1. In a suo motu ceiling case against the statutory family consisting of the first revision petitioner and his now deceased wife in which notice was also given to the son, the second revision petitioner who was a major on 1-1-1970, the Taluk Land Board determined excess land to be surrendered as 2.10 acres. This was done overruling the contention of the revision petitioners that the land taken into account was the joint family property of the parties which was divided under a partition deed of 1972 between them. The Taluk Land Board treated the entire land as separate property of the father. Revision petitioners raised an alternative contention that in case the entire land is to be treated as separate property of the father, it must be deemed that by virtue of the partition deed the father gifted a portion of the land to the son and therefore they must be given the benefit of Section 84 (1A) of Kerala Act 1 of 1964 (for short 'the Act') introduced by the Amending Act 27 of 1979. The Taluk Land Board rejected this contention on the ground that the document in question is a partition deed and not a gift deed as contemplated under Section 84 (1A). Parties are governed by Mitakshara Law.

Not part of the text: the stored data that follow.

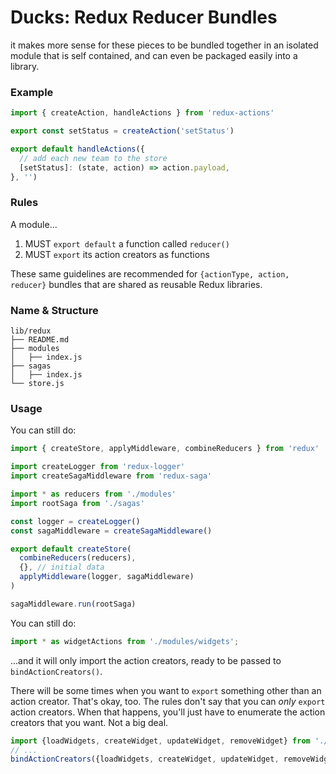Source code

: # Ducks: Redux Reducer Bundles

it makes more sense for these pieces to be bundled together in an isolated module that is self contained, and can even be packaged easily into a library.

### Example

```javascript
import { createAction, handleActions } from 'redux-actions'

export const setStatus = createAction('setStatus')

export default handleActions({
  // add each new team to the store
  [setStatus]: (state, action) => action.payload,
}, '')

```
### Rules

A module...

1. MUST `export default` a function called `reducer()`
2. MUST `export` its action creators as functions

These same guidelines are recommended for `{actionType, action, reducer}` bundles that are shared as reusable Redux libraries.

### Name & Structure

```
lib/redux
├── README.md
├── modules
│   ├── index.js
├── sagas
│   ├── index.js
└── store.js

```

### Usage

You can still do:

```javascript
import { createStore, applyMiddleware, combineReducers } from 'redux'

import createLogger from 'redux-logger'
import createSagaMiddleware from 'redux-saga'

import * as reducers from './modules'
import rootSaga from './sagas'

const logger = createLogger()
const sagaMiddleware = createSagaMiddleware()

export default createStore(
  combineReducers(reducers),
  {}, // initial data
  applyMiddleware(logger, sagaMiddleware)
)

sagaMiddleware.run(rootSaga)
```

You can still do:

```javascript
import * as widgetActions from './modules/widgets';
```
...and it will only import the action creators, ready to be passed to `bindActionCreators()`.

There will be some times when you want to `export` something other than an action creator. That's okay, too. The rules don't say that you can *only* `export` action creators. When that happens, you'll just have to enumerate the action creators that you want. Not a big deal.

```javascript
import {loadWidgets, createWidget, updateWidget, removeWidget} from './modules/widgets';
// ...
bindActionCreators({loadWidgets, createWidget, updateWidget, removeWidget}, dispatch);
```
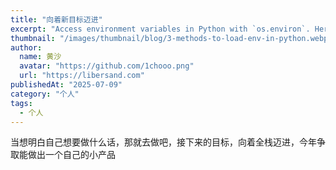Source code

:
 ```yaml
---
title: "向着新目标迈进"
excerpt: "Access environment variables in Python with `os.environ`. Here are three ways to do it."
thumbnail: "/images/thumbnail/blog/3-methods-to-load-env-in-python.webp"
author:
  name: 黄沙
  avatar: "https://github.com/1chooo.png"
  url: "https://libersand.com"
publishedAt: "2025-07-09"
category: "个人"
tags:
  - 个人
---
```

当想明白自己想要做什么话，那就去做吧，接下来的目标，向着全栈迈进，今年争取能做出一个自己的小产品

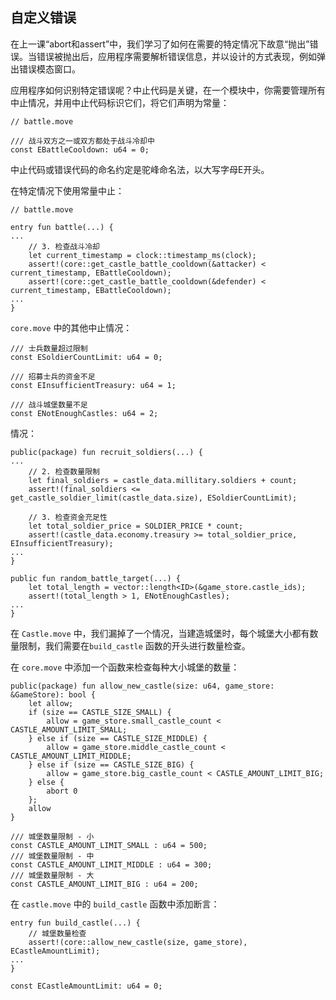 ## 自定义错误

在上一课“abort和assert”中，我们学习了如何在需要的特定情况下故意“抛出”错误。当错误被抛出后，应用程序需要解析错误信息，并以设计的方式表现，例如弹出错误模态窗口。

应用程序如何识别特定错误呢？中止代码是关键，在一个模块中，你需要管理所有中止情况，并用中止代码标识它们，将它们声明为常量：

```move
// battle.move

/// 战斗双方之一或双方都处于战斗冷却中
const EBattleCooldown: u64 = 0;
```

中止代码或错误代码的命名约定是驼峰命名法，以大写字母E开头。

在特定情况下使用常量中止：

```move
// battle.move

entry fun battle(...) {
...
    // 3. 检查战斗冷却
    let current_timestamp = clock::timestamp_ms(clock);
    assert!(core::get_castle_battle_cooldown(&attacker) < current_timestamp, EBattleCooldown);
    assert!(core::get_castle_battle_cooldown(&defender) < current_timestamp, EBattleCooldown);
...
}
```

`core.move` 中的其他中止情况：

```move
/// 士兵数量超过限制
const ESoldierCountLimit: u64 = 0;

/// 招募士兵的资金不足
const EInsufficientTreasury: u64 = 1;

/// 战斗城堡数量不足
const ENotEnoughCastles: u64 = 2;
```

情况：

```move
public(package) fun recruit_soldiers(...) {
...
    // 2. 检查数量限制
    let final_soldiers = castle_data.millitary.soldiers + count;
    assert!(final_soldiers <= get_castle_soldier_limit(castle_data.size), ESoldierCountLimit);

    // 3. 检查资金充足性
    let total_soldier_price = SOLDIER_PRICE * count;
    assert!(castle_data.economy.treasury >= total_soldier_price, EInsufficientTreasury);
...
}

public fun random_battle_target(...) {
    let total_length = vector::length<ID>(&game_store.castle_ids);
    assert!(total_length > 1, ENotEnoughCastles);
...
}
```

在 `Castle.move` 中，我们漏掉了一个情况，当建造城堡时，每个城堡大小都有数量限制，我们需要在`build_castle` 函数的开头进行数量检查。

在 `core.move` 中添加一个函数来检查每种大小城堡的数量：

```move
public(package) fun allow_new_castle(size: u64, game_store: &GameStore): bool {
    let allow;
    if (size == CASTLE_SIZE_SMALL) {
        allow = game_store.small_castle_count < CASTLE_AMOUNT_LIMIT_SMALL;
    } else if (size == CASTLE_SIZE_MIDDLE) {
        allow = game_store.middle_castle_count < CASTLE_AMOUNT_LIMIT_MIDDLE;
    } else if (size == CASTLE_SIZE_BIG) {
        allow = game_store.big_castle_count < CASTLE_AMOUNT_LIMIT_BIG;
    } else {
        abort 0
    };
    allow
}

/// 城堡数量限制 - 小
const CASTLE_AMOUNT_LIMIT_SMALL : u64 = 500;
/// 城堡数量限制 - 中
const CASTLE_AMOUNT_LIMIT_MIDDLE : u64 = 300;
/// 城堡数量限制 - 大
const CASTLE_AMOUNT_LIMIT_BIG : u64 = 200;
```

在 `castle.move` 中的 `build_castle` 函数中添加断言：

```move
entry fun build_castle(...) {
    // 城堡数量检查
    assert!(core::allow_new_castle(size, game_store), ECastleAmountLimit);
...
}

const ECastleAmountLimit: u64 = 0;
```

2. The Authorised Officer reported that the entire land is separate property of the father and there is no material available to show that it is joint family property. During the enquiry before the Taluk Land Board also the parties did not adduce any evidence; they only relied on the bare recital in the partition deed which came into existence as late as 1972. The Taluk Land Board rightly declined to act on this uncorroborated recital. In the normal course a Hindu family must be presumed to remain joint; but there is no presumption that because a family is joint it possesses any property. Merely because a family is joint and there is property in the name of one or other of the members of the family, law does not draw a presumption that the property is joint family property. The person asserting that any property is joint family properly should prove that it is so. In the absence of such proof, the finding of Taluk Land Board that the entire land is separate property of the father cannot be interfered with.
3. The more important contention is that since the land is to be treated as separate property of the father, the partition deed whereunder he allotted a portion of this land to his son, the second revision petitioner must be treated as a gift deed for the purpose of Section 84 (1A) of the Act.

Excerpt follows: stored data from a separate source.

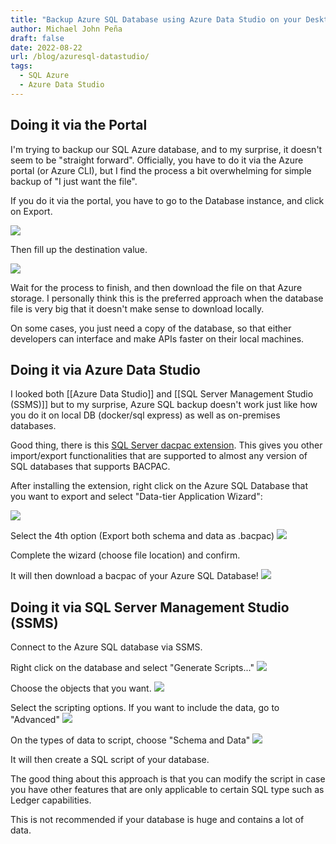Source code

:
 ```yaml
---
title: "Backup Azure SQL Database using Azure Data Studio on your Desktop"
author: Michael John Peña
draft: false
date: 2022-08-22
url: /blog/azuresql-datastudio/
tags:
  - SQL Azure
  - Azure Data Studio
---
```


## Doing it via the Portal

I'm trying to backup our SQL Azure database, and to my surprise, it doesn't seem to be "straight forward". Officially, you have to do it via the Azure portal (or Azure CLI), but I find the process a bit overwhelming for simple backup of "I just want the file".

If you do it via the portal, you have to go to the Database instance, and click on Export.

![](posts/2022/attachment/20220823070905.png)

Then fill up the destination value.

![](posts/2022/attachment/20220823071017.png)

Wait for the process to finish, and then download the file on that Azure storage. I personally think this is the preferred approach when the database file is very big that it doesn't make sense to download locally.

On some cases, you just need a copy of the database, so that either developers can interface and make APIs faster on their local machines.

## Doing it via Azure Data Studio

I looked both [[Azure Data Studio]] and [[SQL Server Management Studio (SSMS)]] but to my surprise, Azure SQL backup doesn't work just like how you do it on local DB (docker/sql express) as well as on-premises databases.

Good thing, there is this [SQL Server dacpac extension](https://docs.microsoft.com/en-us/sql/azure-data-studio/extensions/sql-server-dacpac-extension?view=sql-server-ver15). This gives you other import/export functionalities that are supported to almost any version of SQL databases that supports BACPAC.

After installing the extension, right click on the Azure SQL Database that you want to export and select "Data-tier Application Wizard":

![](posts/2022/attachment/20220823071629.png)

Select the 4th option (Export both schema and data as .bacpac)
![](posts/2022/attachment/20220823071714.png)

Complete the wizard (choose file location) and confirm.

It will then download a bacpac of your Azure SQL Database!
![](posts/2022/attachment/20220823071806.png)

## Doing it via SQL Server Management Studio (SSMS)

Connect to the Azure SQL database via SSMS.

Right click on the database and select "Generate Scripts..."
![](posts/2022/attachment/20220823080654.png)

Choose the objects that you want.
![](posts/2022/attachment/20220823080908.png)

Select the scripting options. If you want to include the data, go to "Advanced"
![](posts/2022/attachment/20220823080938.png)

On the types of data to script, choose "Schema and Data"
![](posts/2022/attachment/20220823081003.png)

It will then create a SQL script of your database.

The good thing about this approach is that you can modify the script in case you have other features that are only applicable to certain SQL type such as Ledger capabilities.

This is not recommended if your database is huge and contains a lot of data.
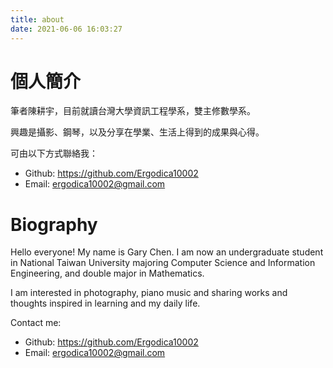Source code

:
 ```yaml
---
title: about
date: 2021-06-06 16:03:27
---
```

# 個人簡介

筆者陳耕宇，目前就讀台灣大學資訊工程學系，雙主修數學系。

興趣是攝影、鋼琴，以及分享在學業、生活上得到的成果與心得。

可由以下方式聯絡我：

* Github: https://github.com/Ergodica10002
* Email: ergodica10002@gmail.com

# Biography

Hello everyone! My name is Gary Chen. I am now an undergraduate student in National Taiwan University majoring Computer Science and Information Engineering, and double major in Mathematics.

I am interested in photography, piano music and sharing works and thoughts inspired in learning and my daily life.

Contact me:
* Github: https://github.com/Ergodica10002
* Email: ergodica10002@gmail.com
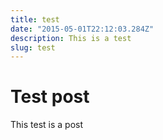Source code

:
 ```yaml
---
title: test
date: "2015-05-01T22:12:03.284Z"
description: This is a test
slug: test
---
```


# Test post


This test is a post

4. Section 122 of the T. P. Act defines a gift as a transfer of property made voluntarily and without consideration by the donor to the donee and accepted by or on behalf of the donee. Section 123 states that a gift of immovable property must be effected by a registered instrument signed by or on behalf of the donor and attested by at least two witnesses. A gift is essentially a transfer. A transfer as defined under Section 5 of the T. P. Act is an act by which a living person conveys his property to another living person or persons; to transfer the property is to perform such act. It necessarily follows that a donee could not have any pre-existing right in the subject matter of the gift.

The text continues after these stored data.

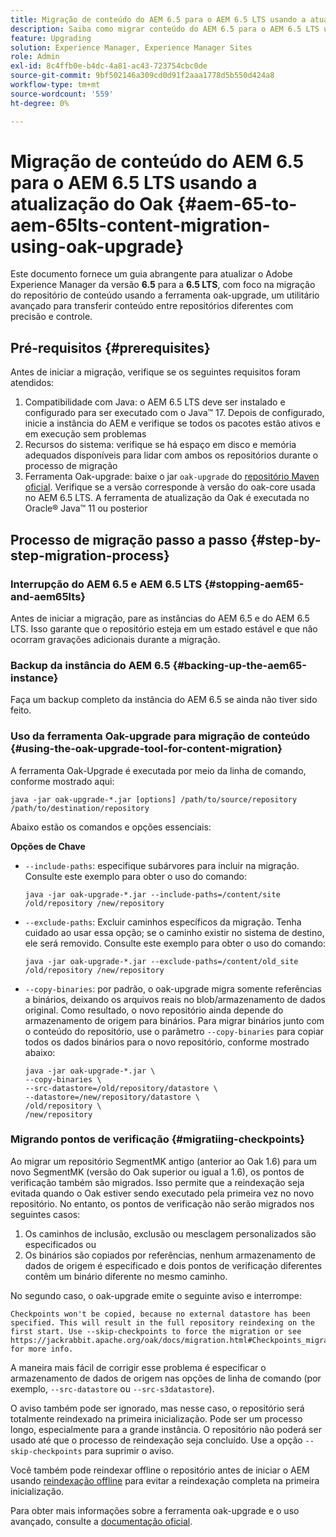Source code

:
 ```yaml
---
title: Migração de conteúdo do AEM 6.5 para o AEM 6.5 LTS usando a atualização do Oak
description: Saiba como migrar conteúdo do AEM 6.5 para o AEM 6.5 LTS usando a ferramenta oak-upgrade
feature: Upgrading
solution: Experience Manager, Experience Manager Sites
role: Admin
exl-id: 8c4ffb0e-b4dc-4a81-ac43-723754cbc0de
source-git-commit: 9bf502146a309cd0d91f2aaa1778d5b550d424a8
workflow-type: tm+mt
source-wordcount: '559'
ht-degree: 0%

---
```


# Migração de conteúdo do AEM 6.5 para o AEM 6.5 LTS usando a atualização do Oak {#aem-65-to-aem-65lts-content-migration-using-oak-upgrade}

Este documento fornece um guia abrangente para atualizar o Adobe Experience Manager da versão **6.5** para a **6.5 LTS**, com foco na migração do repositório de conteúdo usando a ferramenta oak-upgrade, um utilitário avançado para transferir conteúdo entre repositórios diferentes com precisão e controle.

## Pré-requisitos {#prerequisites}

Antes de iniciar a migração, verifique se os seguintes requisitos foram atendidos:

1. Compatibilidade com Java: o AEM 6.5 LTS deve ser instalado e configurado para ser executado com o Java™ 17. Depois de configurado, inicie a instância do AEM e verifique se todos os pacotes estão ativos e em execução sem problemas
1. Recursos do sistema: verifique se há espaço em disco e memória adequados disponíveis para lidar com ambos os repositórios durante o processo de migração
1. Ferramenta Oak-upgrade: baixe o jar `oak-upgrade` do [repositório Maven oficial](https://mvnrepository.com/artifact/org.apache.jackrabbit/oak-upgrade). Verifique se a versão corresponde à versão do oak-core usada no AEM 6.5 LTS. A ferramenta de atualização da Oak é executada no Oracle® Java™ 11 ou posterior

## Processo de migração passo a passo {#step-by-step-migration-process}

### Interrupção do AEM 6.5 e AEM 6.5 LTS {#stopping-aem65-and-aem65lts}

Antes de iniciar a migração, pare as instâncias do AEM 6.5 e do AEM 6.5 LTS. Isso garante que o repositório esteja em um estado estável e que não ocorram gravações adicionais durante a migração.

### Backup da instância do AEM 6.5 {#backing-up-the-aem65-instance}

Faça um backup completo da instância do AEM 6.5 se ainda não tiver sido feito.

### Uso da ferramenta Oak-upgrade para migração de conteúdo {#using-the-oak-upgrade-tool-for-content-migration}

A ferramenta Oak-Upgrade é executada por meio da linha de comando, conforme mostrado aqui:

```
java -jar oak-upgrade-*.jar [options] /path/to/source/repository /path/to/destination/repository 
```

Abaixo estão os comandos e opções essenciais:

**Opções de Chave**

* `--include-paths`: especifique subárvores para incluir na migração. Consulte este exemplo para obter o uso do comando:

  ```
  java -jar oak-upgrade-*.jar --include-paths=/content/site /old/repository /new/repository
  ```

* `--exclude-paths`: Excluir caminhos específicos da migração. Tenha cuidado ao usar essa opção; se o caminho existir no sistema de destino, ele será removido. Consulte este exemplo para obter o uso do comando:

  ```
  java -jar oak-upgrade-*.jar --exclude-paths=/content/old_site /old/repository /new/repository 
  ```

* `--copy-binaries`: por padrão, o oak-upgrade migra somente referências a binários, deixando os arquivos reais no blob/armazenamento de dados original. Como resultado, o novo repositório ainda depende do armazenamento de origem para binários. Para migrar binários junto com o conteúdo do repositório, use o parâmetro `--copy-binaries` para copiar todos os dados binários para o novo repositório, conforme mostrado abaixo:

  ```
  java -jar oak-upgrade-*.jar \
  --copy-binaries \
  --src-datastore=/old/repository/datastore \
  --datastore=/new/repository/datastore \
  /old/repository \
  /new/repository 
  ```

### Migrando pontos de verificação {#migratiing-checkpoints}

Ao migrar um repositório SegmentMK antigo (anterior ao Oak 1.6) para um novo SegmentMK (versão do Oak superior ou igual a 1.6), os pontos de verificação também são migrados. Isso permite que a reindexação seja evitada quando o Oak estiver sendo executado pela primeira vez no novo repositório. No entanto, os pontos de verificação não serão migrados nos seguintes casos:

1. Os caminhos de inclusão, exclusão ou mesclagem personalizados são especificados ou
1. Os binários são copiados por referências, nenhum armazenamento de dados de origem é especificado e dois pontos de verificação diferentes contêm um binário diferente no mesmo caminho.

No segundo caso, o oak-upgrade emite o seguinte aviso e interrompe:

```
Checkpoints won't be copied, because no external datastore has been specified. This will result in the full repository reindexing on the first start. Use --skip-checkpoints to force the migration or see https://jackrabbit.apache.org/oak/docs/migration.html#Checkpoints_migration for more info. 
```

A maneira mais fácil de corrigir esse problema é especificar o armazenamento de dados de origem nas opções de linha de comando (por exemplo, `--src-datastore` ou `--src-s3datastore`).

O aviso também pode ser ignorado, mas nesse caso, o repositório será totalmente reindexado na primeira inicialização. Pode ser um processo longo, especialmente para a grande instância. O repositório não poderá ser usado até que o processo de reindexação seja concluído. Use a opção `--skip-checkpoints` para suprimir o aviso.

Você também pode reindexar offline o repositório antes de iniciar o AEM usando [reindexação offline](/help/sites-deploying/upgrade-offline-reindexing.md) para evitar a reindexação completa na primeira inicialização.

Para obter mais informações sobre a ferramenta oak-upgrade e o uso avançado, consulte a [documentação oficial](https://jackrabbit.apache.org/oak/docs/migration.html).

5. Partition is a transaction by which an adjustment of mutual rights of joint owners or co-owners in common property is effected. Partition involves a conversion of joint ownership and joint enjoyment into one in severally. Parties to a partition have preexisting title to the property dealt with therein. That being so, a partition does not involve conveyance of right or transfer of property. This is made clear by a Full Bench of this Court in the decision in Ramaswamy Pattamali v. Lakshmi (AIR 1962 KER 313) and by the Supreme Court in Controller of Estate Duty, Andhra Pradesh v. Kancharla Kesava Rao (AIR 1973 SC 2484).
6. The partition deed in this case was not between joint owners or co-owners but between a person who owned the land exclusively and another person who had no pre-existing title or right. Though the transaction is called 'partition' by the parties thereto, it did not involve any mutual adjustment of rights between joint owners or co-owners and therefore, in effect and in reality it was not a partition. Whatever be the nomenclature given by the parties to a transaction, a Court or Tribunal is entitled to go behind it and look into the real nature of the transaction.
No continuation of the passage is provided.